▶ [Directions for this task]: Whenever a line below holds the word "with", count it; then give the total and nothing else.

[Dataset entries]
------------------------
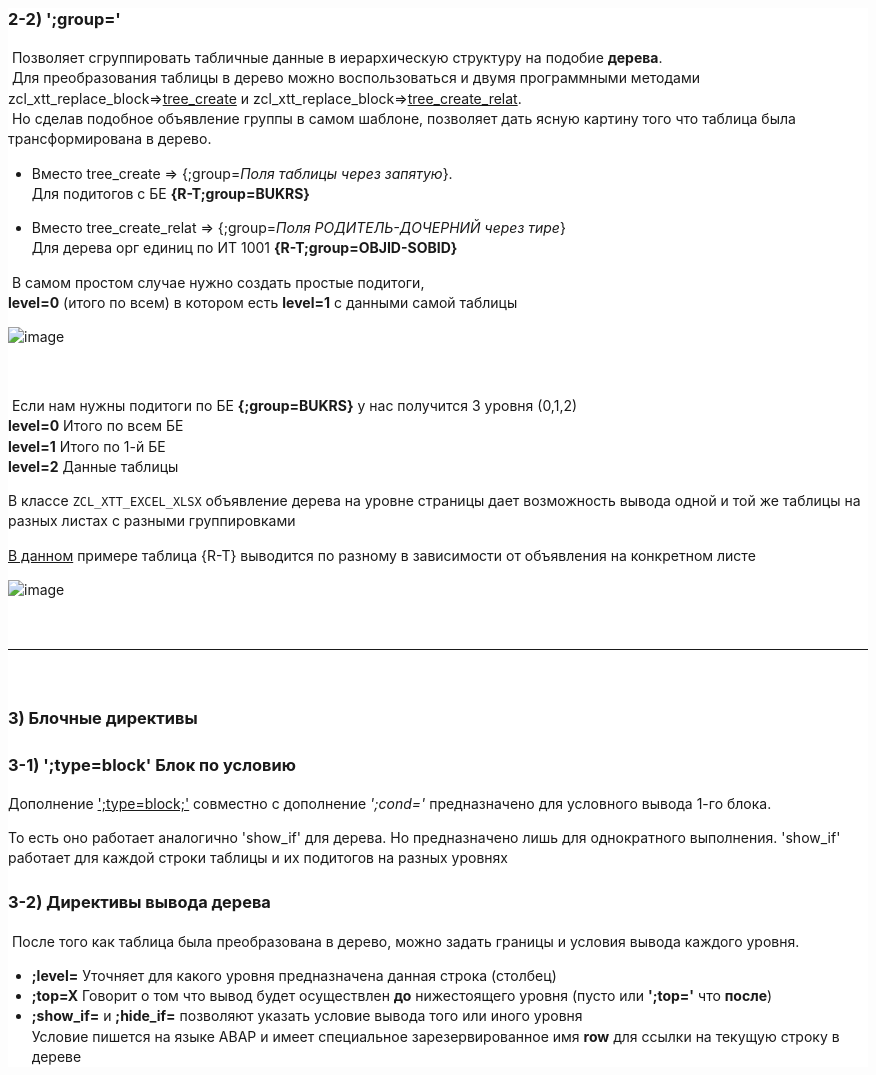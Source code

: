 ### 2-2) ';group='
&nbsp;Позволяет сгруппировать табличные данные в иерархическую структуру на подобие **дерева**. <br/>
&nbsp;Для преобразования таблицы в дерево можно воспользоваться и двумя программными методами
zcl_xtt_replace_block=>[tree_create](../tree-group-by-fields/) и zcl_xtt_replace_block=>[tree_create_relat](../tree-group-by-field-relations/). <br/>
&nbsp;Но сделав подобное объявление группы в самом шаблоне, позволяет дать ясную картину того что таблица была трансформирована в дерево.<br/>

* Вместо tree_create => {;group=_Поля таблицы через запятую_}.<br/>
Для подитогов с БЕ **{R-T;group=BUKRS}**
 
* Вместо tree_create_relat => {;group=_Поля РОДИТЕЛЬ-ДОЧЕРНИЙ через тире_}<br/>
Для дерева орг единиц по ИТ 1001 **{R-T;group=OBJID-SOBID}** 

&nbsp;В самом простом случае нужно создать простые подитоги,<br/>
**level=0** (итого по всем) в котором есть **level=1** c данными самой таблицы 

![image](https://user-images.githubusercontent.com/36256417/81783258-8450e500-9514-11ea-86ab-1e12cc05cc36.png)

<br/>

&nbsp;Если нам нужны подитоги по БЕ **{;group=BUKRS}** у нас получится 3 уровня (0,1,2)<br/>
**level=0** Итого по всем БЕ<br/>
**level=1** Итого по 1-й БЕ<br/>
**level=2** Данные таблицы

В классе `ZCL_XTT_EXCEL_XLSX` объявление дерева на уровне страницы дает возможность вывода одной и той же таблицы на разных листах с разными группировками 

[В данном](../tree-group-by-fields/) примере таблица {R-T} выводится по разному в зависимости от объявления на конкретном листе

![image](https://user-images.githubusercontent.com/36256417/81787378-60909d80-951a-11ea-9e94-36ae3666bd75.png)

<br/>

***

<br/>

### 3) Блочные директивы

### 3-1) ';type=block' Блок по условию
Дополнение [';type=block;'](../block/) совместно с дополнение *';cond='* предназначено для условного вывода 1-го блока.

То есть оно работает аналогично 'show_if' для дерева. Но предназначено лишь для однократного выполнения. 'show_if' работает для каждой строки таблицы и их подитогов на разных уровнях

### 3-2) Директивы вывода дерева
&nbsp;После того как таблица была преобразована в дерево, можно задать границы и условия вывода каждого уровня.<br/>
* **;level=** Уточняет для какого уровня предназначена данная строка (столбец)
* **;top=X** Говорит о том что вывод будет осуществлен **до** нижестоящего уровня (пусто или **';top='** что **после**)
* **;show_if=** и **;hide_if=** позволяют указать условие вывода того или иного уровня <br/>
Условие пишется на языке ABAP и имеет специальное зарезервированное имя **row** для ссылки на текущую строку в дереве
------------------------
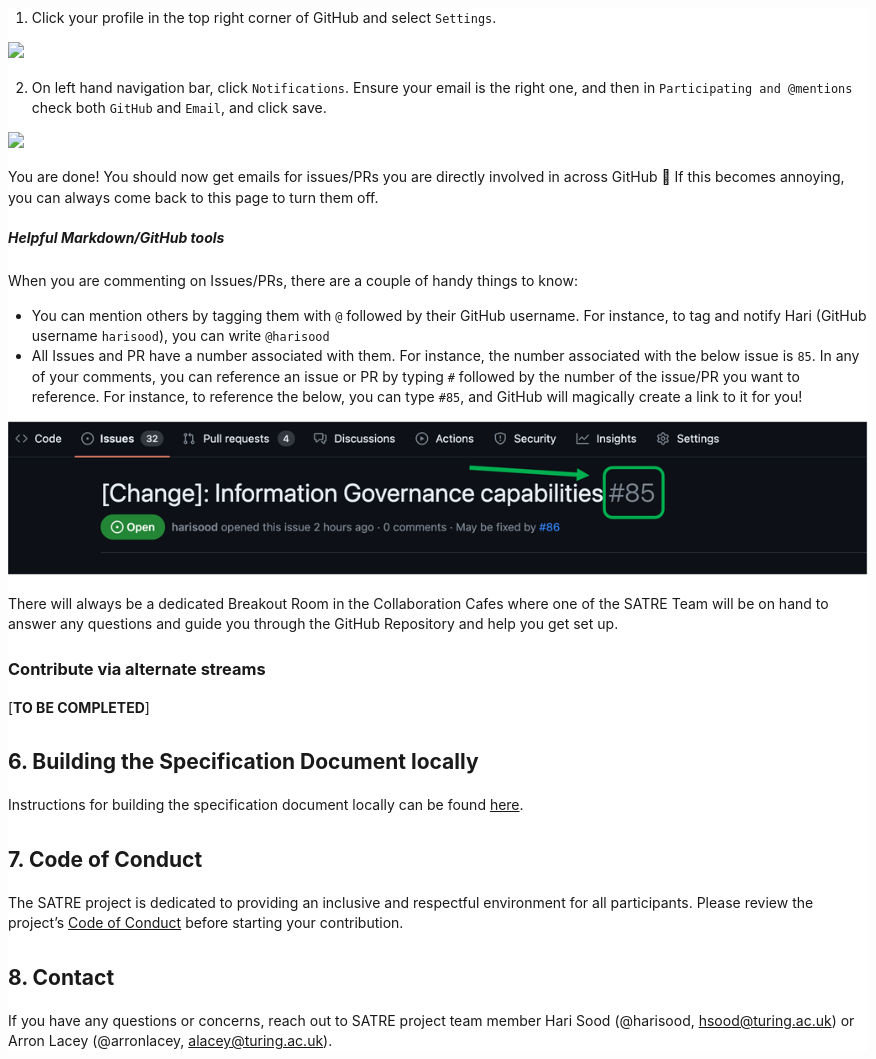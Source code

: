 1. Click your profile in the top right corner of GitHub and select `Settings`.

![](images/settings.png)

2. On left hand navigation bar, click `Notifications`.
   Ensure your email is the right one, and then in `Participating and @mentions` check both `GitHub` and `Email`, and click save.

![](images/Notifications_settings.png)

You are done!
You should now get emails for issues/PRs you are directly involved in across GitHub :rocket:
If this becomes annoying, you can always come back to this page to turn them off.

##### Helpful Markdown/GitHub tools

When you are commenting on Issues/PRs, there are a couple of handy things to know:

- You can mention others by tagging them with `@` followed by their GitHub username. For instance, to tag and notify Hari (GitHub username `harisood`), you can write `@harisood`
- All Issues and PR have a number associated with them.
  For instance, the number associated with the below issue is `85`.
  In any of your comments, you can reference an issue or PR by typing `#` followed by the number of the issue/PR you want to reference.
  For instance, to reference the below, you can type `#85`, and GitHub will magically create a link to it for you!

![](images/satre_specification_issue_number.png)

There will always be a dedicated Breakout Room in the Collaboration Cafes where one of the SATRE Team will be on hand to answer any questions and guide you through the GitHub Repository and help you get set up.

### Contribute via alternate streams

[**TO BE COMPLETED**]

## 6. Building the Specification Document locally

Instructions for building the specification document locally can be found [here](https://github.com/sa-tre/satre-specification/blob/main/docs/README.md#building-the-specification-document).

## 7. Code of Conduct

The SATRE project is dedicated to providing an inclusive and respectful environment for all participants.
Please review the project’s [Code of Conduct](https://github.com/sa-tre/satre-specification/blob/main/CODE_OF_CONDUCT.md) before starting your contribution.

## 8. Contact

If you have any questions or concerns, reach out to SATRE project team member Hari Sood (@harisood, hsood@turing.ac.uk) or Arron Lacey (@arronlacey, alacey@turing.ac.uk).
------------------------
▶ [Task answer]: 3